Throughout the 17th and 18th centuries, tobacco continued to be the
cash crop of
the Virginia Colony, as well as
The Carolinas. Large tobacco warehouses filled the areas near the wharves of new, thriving towns such as
Dumfries on the
Potomac,
Richmond and
Manchester at the
fall line (
head of navigation) on the
James, and
Petersburg on the
Appomattox.
Until 1883, tobacco excise tax accounted for one third of internal revenue collected by the United States government.
A historian of the American South in the late 1860s reported on typical usage in the region where it was grown:
The chewing of tobacco was well-nigh universal. This habit had been widespread among the agricultural population of America both North and South before the war. Soldiers had found the quid a solace in the field and continued to revolve it in their mouths upon returning to their homes. Out of doors where his life was principally led the chewer spat upon his lands without offence to other men, and his homes and public buildings were supplied with spittoons. Brown and yellow parabolas were projected to right and left toward these receivers, but very often without the careful aim which made for clean living. Even the pews of fashionable churches were likely to contain these familiar conveniences. The large numbers of Southern men, and these were of the better class (officers in the Confederate army and planters, worth $20,000 or more, and barred from general amnesty) who presented themselves for the pardon of President Johnson, while they sat awaiting his pleasure in the ante-room at the White House, covered its floor with pools and rivulets of their spittle. An observant traveller in the South in 1865 said that in his belief seven-tenths of all persons above the age of twelve years, both male and female, used tobacco in some form. Women could be seen at the doors of their cabins in their bare feet, in their dirty one-piece cotton garments, their chairs tipped back, smoking pipes made of corn cobs into which were fitted reed stems or goose quills. Boys of eight or nine years of age and half-grown girls smoked. Women and girls "dipped" in their houses, on their porches, in the public parlors of hotels and in the streets. |
As a lucrative crop, tobacco has been the subject of a great deal of biological and genetic research. The economic impact of Tobacco Mosaic disease was the impetus that led to the isolation of
Tobacco mosaic virus, the first virus to be identified; the fortunate coincidence that it's one of the simplest viruses and can self-assemble from purified
nucleic acid and
protein led, in turn, to the rapid advancement of the field of
virology. The 1946
Nobel Prize in Chemistry was shared by
Wendell Meredith Stanley for his 1935 work crystallizing the virus and showing that it remains active.

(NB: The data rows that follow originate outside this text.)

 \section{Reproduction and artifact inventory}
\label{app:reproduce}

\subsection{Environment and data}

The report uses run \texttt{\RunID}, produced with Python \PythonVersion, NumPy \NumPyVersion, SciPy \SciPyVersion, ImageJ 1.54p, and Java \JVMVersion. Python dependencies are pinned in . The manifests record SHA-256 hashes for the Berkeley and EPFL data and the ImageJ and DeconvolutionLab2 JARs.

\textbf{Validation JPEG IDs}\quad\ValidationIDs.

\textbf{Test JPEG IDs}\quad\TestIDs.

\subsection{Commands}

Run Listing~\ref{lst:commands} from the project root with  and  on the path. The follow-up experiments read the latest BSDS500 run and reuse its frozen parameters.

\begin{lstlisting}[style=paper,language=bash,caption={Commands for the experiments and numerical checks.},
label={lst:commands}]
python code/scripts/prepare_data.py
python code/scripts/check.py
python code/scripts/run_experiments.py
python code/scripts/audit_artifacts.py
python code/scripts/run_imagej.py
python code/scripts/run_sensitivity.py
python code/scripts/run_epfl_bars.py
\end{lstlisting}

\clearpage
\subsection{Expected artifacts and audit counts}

Tobacco in the Ottoman Empire
Tobacco as a commercial product first arrived in the
Ottoman Empire in the late 16th century. By 1700, it had reached
Europe and
Asia, and would soon arrive in the
Middle East, where it was welcomed with the same enthusiasm with which coffee had been greeted, two centuries earlier.

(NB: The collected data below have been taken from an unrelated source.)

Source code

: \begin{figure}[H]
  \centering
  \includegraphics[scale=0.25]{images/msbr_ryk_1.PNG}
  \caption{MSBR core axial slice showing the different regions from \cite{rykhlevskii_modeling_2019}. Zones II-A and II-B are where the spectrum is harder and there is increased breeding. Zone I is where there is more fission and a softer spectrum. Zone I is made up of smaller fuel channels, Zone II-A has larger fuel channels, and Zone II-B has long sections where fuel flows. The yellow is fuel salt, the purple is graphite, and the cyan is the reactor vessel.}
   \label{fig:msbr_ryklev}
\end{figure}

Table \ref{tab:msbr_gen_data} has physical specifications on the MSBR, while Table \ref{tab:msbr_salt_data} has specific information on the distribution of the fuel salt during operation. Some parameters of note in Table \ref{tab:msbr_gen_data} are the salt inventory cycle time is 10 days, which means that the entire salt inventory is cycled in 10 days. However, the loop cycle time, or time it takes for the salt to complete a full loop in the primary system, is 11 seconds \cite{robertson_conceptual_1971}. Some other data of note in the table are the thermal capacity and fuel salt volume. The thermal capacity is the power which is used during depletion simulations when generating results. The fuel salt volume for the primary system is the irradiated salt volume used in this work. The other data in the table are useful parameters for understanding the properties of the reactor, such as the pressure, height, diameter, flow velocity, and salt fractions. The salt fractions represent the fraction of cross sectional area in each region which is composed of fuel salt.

When tobacco first arrived in the Ottoman Empire, it attracted the attention of doctors and became a commonly prescribed
medicine for many ailments. Although tobacco was initially prescribed as medicine, further study led to claims that smoking caused
dizziness,
fatigue, dulling of the senses, and a foul taste/odour in the mouth.

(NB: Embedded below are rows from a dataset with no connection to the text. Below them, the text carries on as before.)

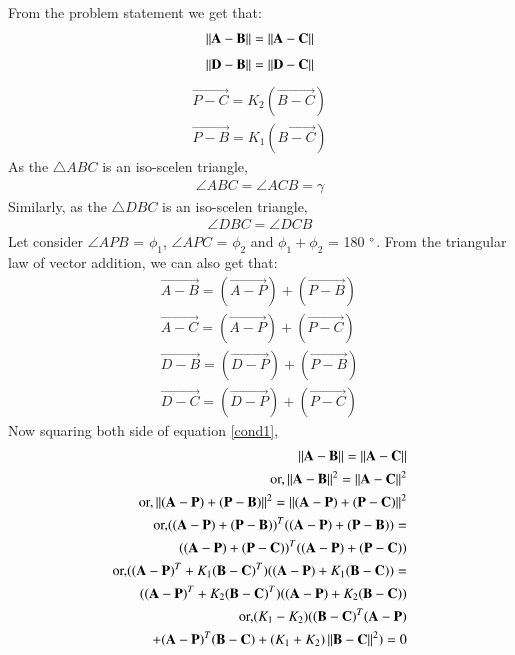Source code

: \documentclass[journal,12pt,twocolumn]{IEEEtran}
\begin{document}
From the problem statement we get that:
\begin{equation}
\begin{aligned}
\left\lVert\mathbf{A}-\mathbf{B}\right\rVert = \left\lVert\mathbf{A}-\mathbf{C}\right\rVert
\end{aligned}
\end{equation}
\label{cond1}
\begin{align}
\left\lVert\mathbf{D}-\mathbf{B}\right\rVert = \left\lVert\mathbf{D}-\mathbf{C}\right\rVert
\end{align}
\label{cond2}
\begin{align}
\vec{P-C} = K_2 (\vec{B-C})\\
\vec{P-B} = K_1 (\vec{B-C})
\end{align}
As the $\triangle ABC$ is an iso-scelen triangle,
\begin{align}
\angle ABC = \angle ACB =\gamma
\end{align}
Similarly, as the $\triangle DBC$ is an iso-scelen triangle,
\begin{align}
\angle DBC = \angle DCB 
\end{align}
Let consider $\angle APB$ = $\phi_1$, $\angle APC$ = $\phi_2$ and $\phi_1 + \phi_2$ = 180 $\degree$.
From the triangular law of vector addition, we can also get that:
\begin{align}
\vec{A-B} = (\vec{A-P}) + (\vec{P-B})\\
\vec{A-C} = (\vec{A-P}) + (\vec{P-C})\\
\vec{D-B} = (\vec{D-P}) + (\vec{P-B})\\
\vec{D-C} = (\vec{D-P}) + (\vec{P-C})
\end{align}
Now squaring both side of equation \ref{cond1}, 
\begin{align}
\left\lVert\mathbf{A}-\mathbf{B}\right\rVert =\left\lVert\mathbf{A}-\mathbf{C}\right\rVert\\
\text{or,}\left\lVert\mathbf{A}-\mathbf{B}\right\rVert^2 = \left\lVert\mathbf{A}-\mathbf{C}\right\rVert^2\\
\text{or,}\left\lVert(\mathbf{A-P}) + (\mathbf{P-B})\right\rVert^2 = \left\lVert(\mathbf{A-P}) + (\mathbf{P-C})\right\rVert^2\\
\text{or,}((\mathbf{A-P}) + (\mathbf{P-B}))^T ((\mathbf{A-P}) + (\mathbf{P-B})) =\\
 ((\mathbf{A-P}) + (\mathbf{P-C}))^T ((\mathbf{A-P}) + (\mathbf{P-C}))\\
\text{or,}((\mathbf{A-P})^T + K_1(\mathbf{B-C})^T)((\mathbf{A-P}) + K_1(\mathbf{B-C})) =\\
((\mathbf{A-P})^T + K_2(\mathbf{B-C})^T)((\mathbf{A-P}) + K_2(\mathbf{B-C}))\\
\text{or,} (K_1 - K_2)((\mathbf{B-C})^T (\mathbf{A-P}) \\
+ (\mathbf{A-P})^T (\mathbf{B-C}) + (K_1 + K_2)\left\lVert\mathbf{B-C}\right\rVert^2)=0
\end{align}
\end{document}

In 1682, Damascene jurist Abd al-Ghani al-Nabulsi declared: “Tobacco has now become extremely famous in all the countries of Islam ... People of all kinds have used it and devoted themselves to it ... I've even seen young children of about five years applying themselves to it.”
In 1750, a Damascene townsmen observed “a number of women greater than the men, sitting along the bank of the Barada River. They were eating and drinking, and drinking coffee and smoking tobacco just as the men were doing.”